** Opening ENTRIES SUPPLIED block **

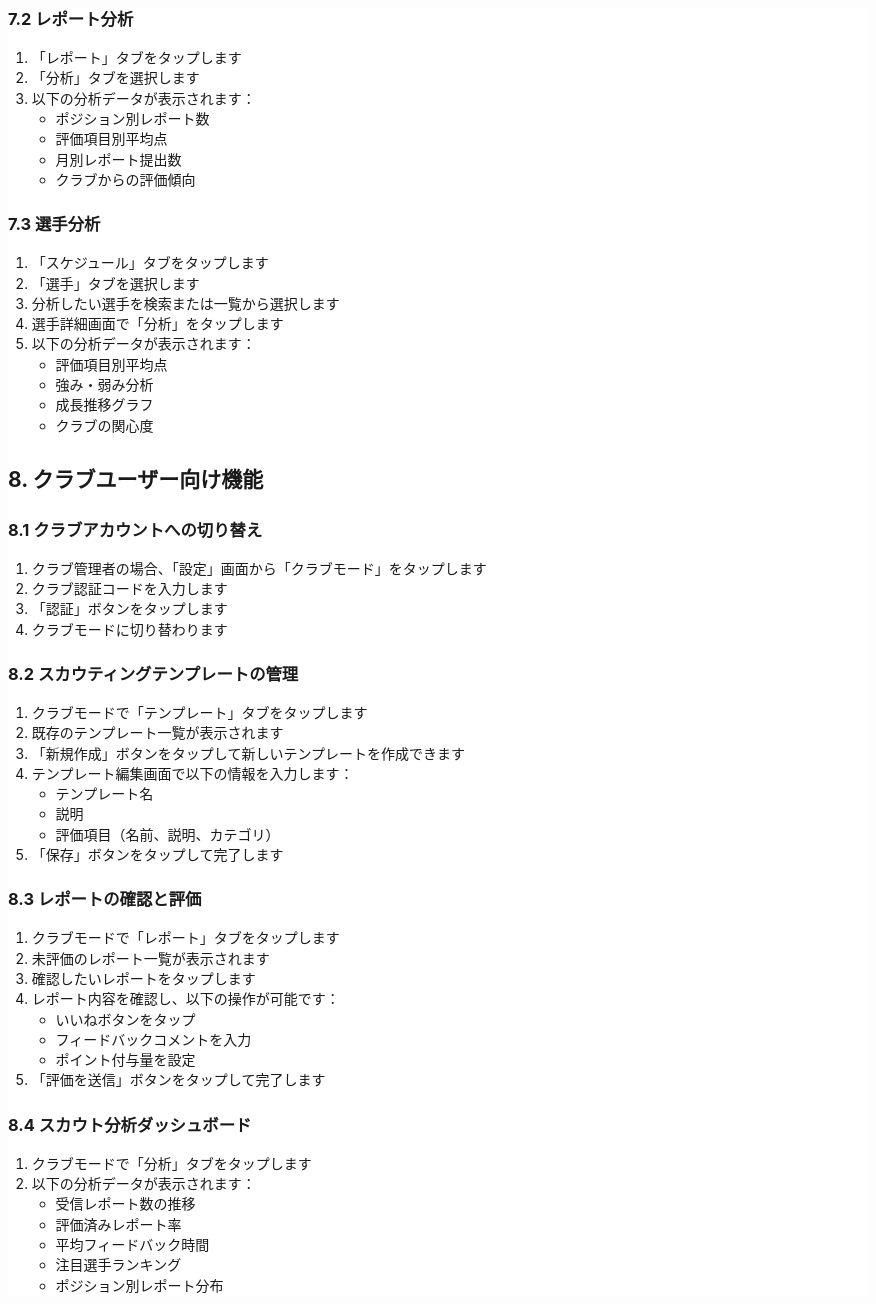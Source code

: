 ### 7.2 レポート分析
1. 「レポート」タブをタップします
2. 「分析」タブを選択します
3. 以下の分析データが表示されます：
   - ポジション別レポート数
   - 評価項目別平均点
   - 月別レポート提出数
   - クラブからの評価傾向

### 7.3 選手分析
1. 「スケジュール」タブをタップします
2. 「選手」タブを選択します
3. 分析したい選手を検索または一覧から選択します
4. 選手詳細画面で「分析」をタップします
5. 以下の分析データが表示されます：
   - 評価項目別平均点
   - 強み・弱み分析
   - 成長推移グラフ
   - クラブの関心度

## 8. クラブユーザー向け機能

### 8.1 クラブアカウントへの切り替え
1. クラブ管理者の場合、「設定」画面から「クラブモード」をタップします
2. クラブ認証コードを入力します
3. 「認証」ボタンをタップします
4. クラブモードに切り替わります

### 8.2 スカウティングテンプレートの管理
1. クラブモードで「テンプレート」タブをタップします
2. 既存のテンプレート一覧が表示されます
3. 「新規作成」ボタンをタップして新しいテンプレートを作成できます
4. テンプレート編集画面で以下の情報を入力します：
   - テンプレート名
   - 説明
   - 評価項目（名前、説明、カテゴリ）
5. 「保存」ボタンをタップして完了します

### 8.3 レポートの確認と評価
1. クラブモードで「レポート」タブをタップします
2. 未評価のレポート一覧が表示されます
3. 確認したいレポートをタップします
4. レポート内容を確認し、以下の操作が可能です：
   - いいねボタンをタップ
   - フィードバックコメントを入力
   - ポイント付与量を設定
5. 「評価を送信」ボタンをタップして完了します

### 8.4 スカウト分析ダッシュボード
1. クラブモードで「分析」タブをタップします
2. 以下の分析データが表示されます：
   - 受信レポート数の推移
   - 評価済みレポート率
   - 平均フィードバック時間
   - 注目選手ランキング
   - ポジション別レポート分布
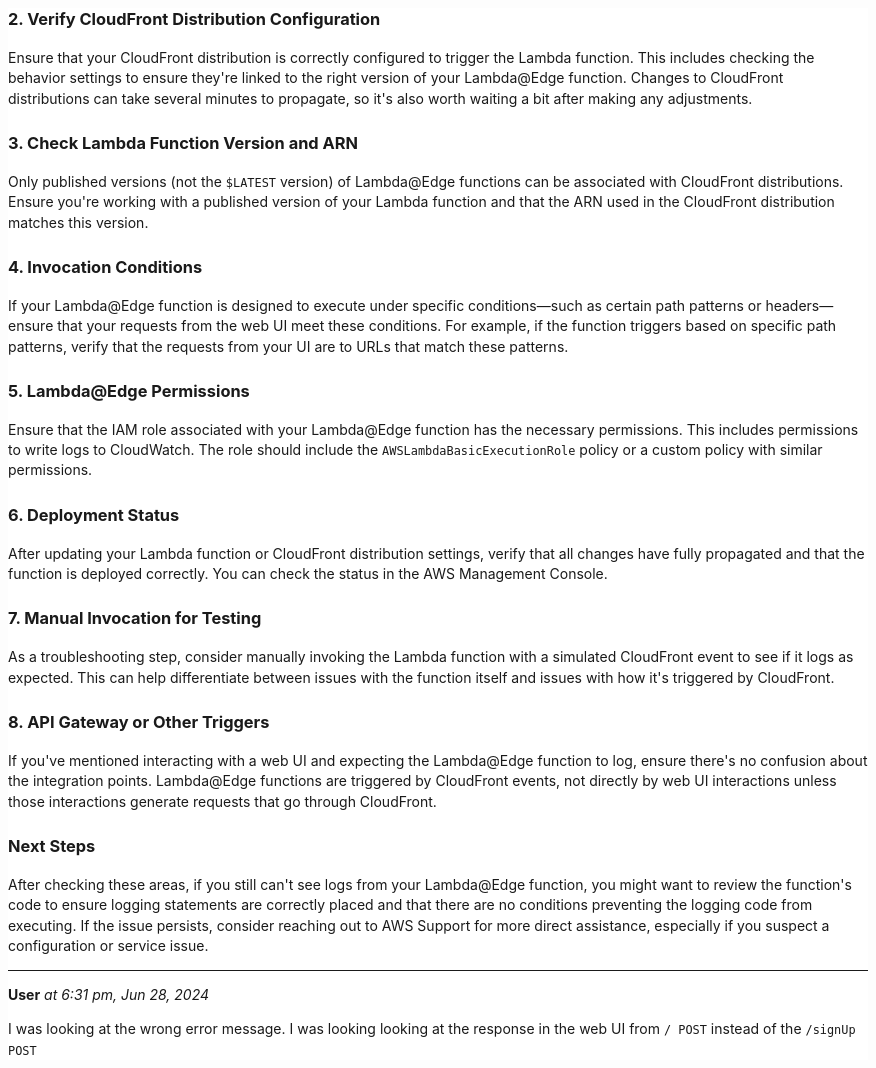 ### 2. **Verify CloudFront Distribution Configuration**
Ensure that your CloudFront distribution is correctly configured to trigger the Lambda function. This includes checking the behavior settings to ensure they're linked to the right version of your Lambda@Edge function. Changes to CloudFront distributions can take several minutes to propagate, so it's also worth waiting a bit after making any adjustments.

### 3. **Check Lambda Function Version and ARN**
Only published versions (not the `$LATEST` version) of Lambda@Edge functions can be associated with CloudFront distributions. Ensure you're working with a published version of your Lambda function and that the ARN used in the CloudFront distribution matches this version.

### 4. **Invocation Conditions**
If your Lambda@Edge function is designed to execute under specific conditions—such as certain path patterns or headers—ensure that your requests from the web UI meet these conditions. For example, if the function triggers based on specific path patterns, verify that the requests from your UI are to URLs that match these patterns.

### 5. **Lambda@Edge Permissions**
Ensure that the IAM role associated with your Lambda@Edge function has the necessary permissions. This includes permissions to write logs to CloudWatch. The role should include the `AWSLambdaBasicExecutionRole` policy or a custom policy with similar permissions.

### 6. **Deployment Status**
After updating your Lambda function or CloudFront distribution settings, verify that all changes have fully propagated and that the function is deployed correctly. You can check the status in the AWS Management Console.

### 7. **Manual Invocation for Testing**
As a troubleshooting step, consider manually invoking the Lambda function with a simulated CloudFront event to see if it logs as expected. This can help differentiate between issues with the function itself and issues with how it's triggered by CloudFront.

### 8. **API Gateway or Other Triggers**
If you've mentioned interacting with a web UI and expecting the Lambda@Edge function to log, ensure there's no confusion about the integration points. Lambda@Edge functions are triggered by CloudFront events, not directly by web UI interactions unless those interactions generate requests that go through CloudFront.

### Next Steps
After checking these areas, if you still can't see logs from your Lambda@Edge function, you might want to review the function's code to ensure logging statements are correctly placed and that there are no conditions preventing the logging code from executing. If the issue persists, consider reaching out to AWS Support for more direct assistance, especially if you suspect a configuration or service issue.

---

**User** _at 6:31 pm, Jun 28, 2024_

I was looking at the wrong error message. I was looking looking at the response in the web UI from `/ POST` instead of the `/signUp POST`
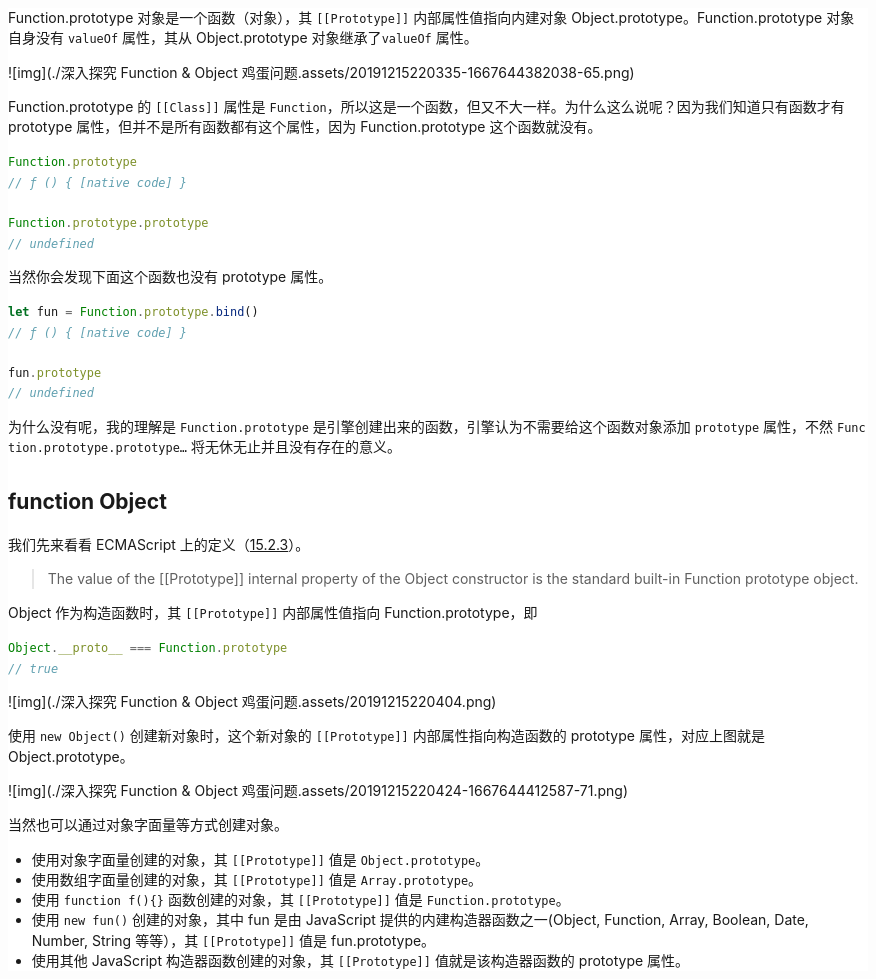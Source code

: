 Function.prototype 对象是一个函数（对象），其 `[[Prototype]]` 内部属性值指向内建对象 Object.prototype。Function.prototype 对象自身没有 `valueOf` 属性，其从 Object.prototype 对象继承了`valueOf` 属性。

![img](./深入探究 Function & Object 鸡蛋问题.assets/20191215220335-1667644382038-65.png)

Function.prototype 的 `[[Class]]` 属性是 `Function`，所以这是一个函数，但又不大一样。为什么这么说呢？因为我们知道只有函数才有 prototype 属性，但并不是所有函数都有这个属性，因为 Function.prototype 这个函数就没有。

```js
Function.prototype
// ƒ () { [native code] }

Function.prototype.prototype
// undefined
```

当然你会发现下面这个函数也没有 prototype 属性。

```js
let fun = Function.prototype.bind()
// ƒ () { [native code] }

fun.prototype
// undefined
```

为什么没有呢，我的理解是 `Function.prototype` 是引擎创建出来的函数，引擎认为不需要给这个函数对象添加 `prototype` 属性，不然 `Function.prototype.prototype…` 将无休无止并且没有存在的意义。

## function Object

我们先来看看 ECMAScript 上的定义（[15.2.3](http://www.ecma-international.org/ecma-262/5.1/#sec-15.2.3)）。

> The value of the [[Prototype]] internal property of the Object constructor is the standard built-in Function prototype object.

Object 作为构造函数时，其 `[[Prototype]]` 内部属性值指向 Function.prototype，即

```js
Object.__proto__ === Function.prototype
// true
```

![img](./深入探究 Function & Object 鸡蛋问题.assets/20191215220404.png)

使用 `new Object()` 创建新对象时，这个新对象的 `[[Prototype]]` 内部属性指向构造函数的 prototype 属性，对应上图就是 Object.prototype。

![img](./深入探究 Function & Object 鸡蛋问题.assets/20191215220424-1667644412587-71.png)

当然也可以通过对象字面量等方式创建对象。

- 使用对象字面量创建的对象，其 `[[Prototype]]` 值是 `Object.prototype`。
- 使用数组字面量创建的对象，其 `[[Prototype]]` 值是 `Array.prototype`。
- 使用 `function f(){}` 函数创建的对象，其 `[[Prototype]]` 值是 `Function.prototype`。
- 使用 `new fun()` 创建的对象，其中 fun 是由 JavaScript 提供的内建构造器函数之一(Object, Function, Array, Boolean, Date, Number, String 等等），其 `[[Prototype]]` 值是 fun.prototype。
- 使用其他 JavaScript 构造器函数创建的对象，其 `[[Prototype]]` 值就是该构造器函数的 prototype 属性。
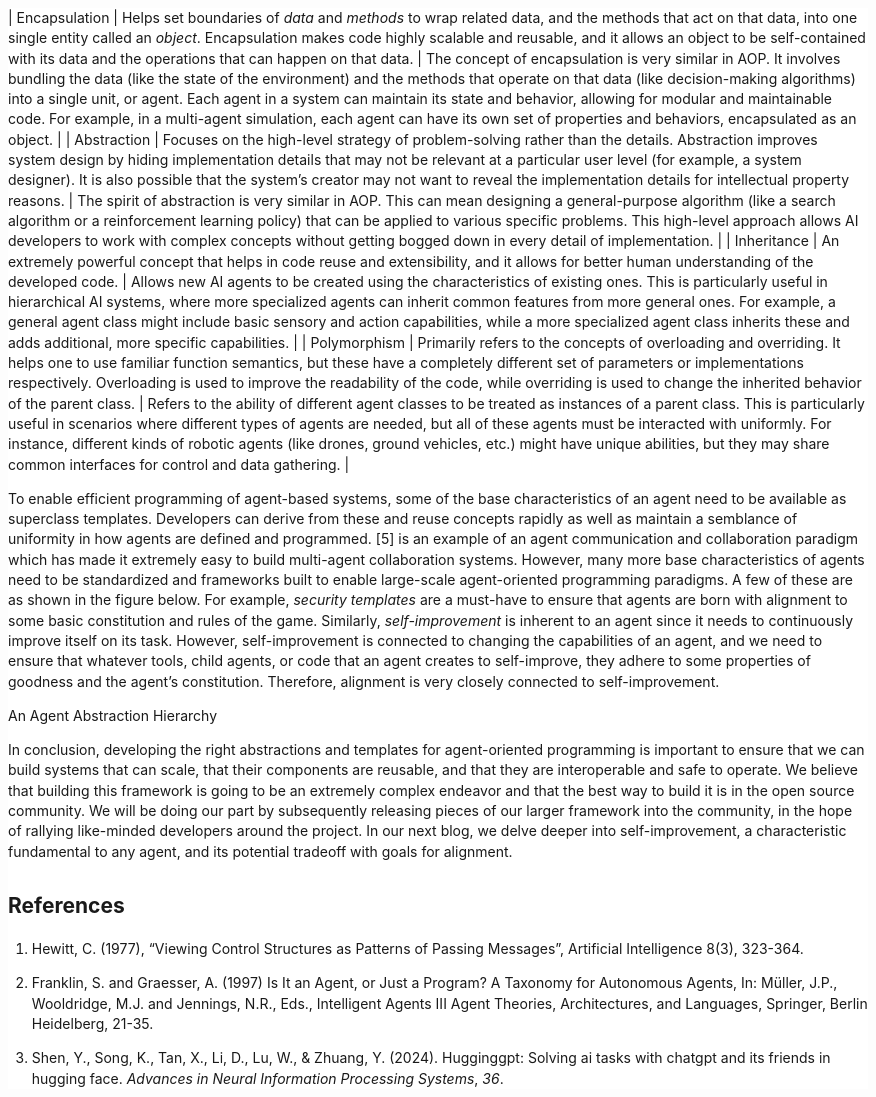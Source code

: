 | Encapsulation | Helps set boundaries of _data_ and _methods_ to wrap related data, and the methods that act on that data, into one single entity called an _object_. Encapsulation makes code highly scalable and reusable, and it allows an object to be self-contained with its data and the operations that can happen on that data.                                                     | The concept of encapsulation is very similar in AOP. It involves bundling the data (like the state of the environment) and the methods that operate on that data (like decision-making algorithms) into a single unit, or agent. Each agent in a system can maintain its state and behavior, allowing for modular and maintainable code. For example, in a multi-agent simulation, each agent can have its own set of properties and behaviors, encapsulated as an object. |
| Abstraction   | Focuses on the high-level strategy of problem-solving rather than the details. Abstraction improves system design by hiding implementation details that may not be relevant at a particular user level (for example, a system designer). It is also possible that the system’s creator may not want to reveal the implementation details for intellectual property reasons. | The spirit of abstraction is very similar in AOP. This can mean designing a general-purpose algorithm (like a search algorithm or a reinforcement learning policy) that can be applied to various specific problems. This high-level approach allows AI developers to work with complex concepts without getting bogged down in every detail of implementation.                                                                                                            |
| Inheritance   | An extremely powerful concept that helps in code reuse and extensibility, and it allows for better human understanding of the developed code.                                                                                                                                                                                                                               | Allows new AI agents to be created using the characteristics of existing ones. This is particularly useful in hierarchical AI systems, where more specialized agents can inherit common features from more general ones. For example, a general agent class might include basic sensory and action capabilities, while a more specialized agent class inherits these and adds additional, more specific capabilities.                                                      |
| Polymorphism  | Primarily refers to the concepts of overloading and overriding. It helps one to use familiar function semantics, but these have a completely different set of parameters or implementations respectively. Overloading is used to improve the readability of the code, while overriding is used to change the inherited behavior of the parent class.                        | Refers to the ability of different agent classes to be treated as instances of a parent class. This is particularly useful in scenarios where different types of agents are needed, but all of these agents must be interacted with uniformly. For instance, different kinds of robotic agents (like drones, ground vehicles, etc.) might have unique abilities, but they may share common interfaces for control and data gathering.                                      |

To enable efficient programming of agent-based systems, some of the base characteristics of an agent need to be available as superclass templates. Developers can derive from these and reuse concepts rapidly as well as maintain a semblance of uniformity in how agents are defined and programmed. \[5] is an example of an agent communication and collaboration paradigm which has made it extremely easy to build multi-agent collaboration systems. However, many more base characteristics of agents need to be standardized and frameworks built to enable large-scale agent-oriented programming paradigms. A few of these are as shown in the figure below. For example, _security templates_ are a must-have to ensure that agents are born with alignment to some basic constitution and rules of the game. Similarly, _self-improvement_ is inherent to an agent since it needs to continuously improve itself on its task. However, self-improvement is connected to changing the capabilities of an agent, and we need to ensure that whatever tools, child agents, or code that an agent creates to self-improve, they adhere to some properties of goodness and the agent’s constitution. Therefore, alignment is very closely connected to self-improvement.

An Agent Abstraction Hierarchy

In conclusion, developing the right abstractions and templates for agent-oriented programming is important to ensure that we can build systems that can scale, that their components are reusable, and that they are interoperable and safe to operate. We believe that building this framework is going to be an extremely complex endeavor and that the best way to build it is in the open source community. We will be doing our part by subsequently releasing pieces of our larger framework into the community, in the hope of rallying like-minded developers around the project. In our next blog, we delve deeper into self-improvement, a characteristic fundamental to any agent, and its potential tradeoff with goals for alignment.

## References

1. Hewitt, C. (1977), “Viewing Control Structures as Patterns of Passing Messages”, Artificial Intelligence 8(3), 323-364.

2. Franklin, S. and Graesser, A. (1997) Is It an Agent, or Just a Program? A Taxonomy for Autonomous Agents, In: Müller, J.P., Wooldridge, M.J. and Jennings, N.R., Eds., Intelligent Agents III Agent Theories, Architectures, and Languages, Springer, Berlin Heidelberg, 21-35.

3. Shen, Y., Song, K., Tan, X., Li, D., Lu, W., & Zhuang, Y. (2024). Hugginggpt: Solving ai tasks with chatgpt and its friends in hugging face. _Advances in Neural Information Processing Systems_, _36_.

** Closing ENTRIES SUPPLIED block **

TASK DIRECTIONS
Both boundary lines included, write out word for word only the lines above from the one containing "2. クラブ認証コードを入力します" to the one containing "### 4. **Invocation Conditions**", leaving out any pictures.

WRITTEN RESPONSE
2. クラブ認証コードを入力します
3. 「認証」ボタンをタップします
4. クラブモードに切り替わります

### 8.2 スカウティングテンプレートの管理
1. クラブモードで「テンプレート」タブをタップします
2. 既存のテンプレート一覧が表示されます
3. 「新規作成」ボタンをタップして新しいテンプレートを作成できます
4. テンプレート編集画面で以下の情報を入力します：
   - テンプレート名
   - 説明
   - 評価項目（名前、説明、カテゴリ）
5. 「保存」ボタンをタップして完了します

### 8.3 レポートの確認と評価
1. クラブモードで「レポート」タブをタップします
2. 未評価のレポート一覧が表示されます
3. 確認したいレポートをタップします
4. レポート内容を確認し、以下の操作が可能です：
   - いいねボタンをタップ
   - フィードバックコメントを入力
   - ポイント付与量を設定
5. 「評価を送信」ボタンをタップして完了します

### 8.4 スカウト分析ダッシュボード
1. クラブモードで「分析」タブをタップします
2. 以下の分析データが表示されます：
   - 受信レポート数の推移
   - 評価済みレポート率
   - 平均フィードバック時間
   - 注目選手ランキング
   - ポジション別レポート分布
 ### 2. **Verify CloudFront Distribution Configuration**
Ensure that your CloudFront distribution is correctly configured to trigger the Lambda function. This includes checking the behavior settings to ensure they're linked to the right version of your Lambda@Edge function. Changes to CloudFront distributions can take several minutes to propagate, so it's also worth waiting a bit after making any adjustments.

### 3. **Check Lambda Function Version and ARN**
Only published versions (not the `$LATEST` version) of Lambda@Edge functions can be associated with CloudFront distributions. Ensure you're working with a published version of your Lambda function and that the ARN used in the CloudFront distribution matches this version.

### 4. **Invocation Conditions**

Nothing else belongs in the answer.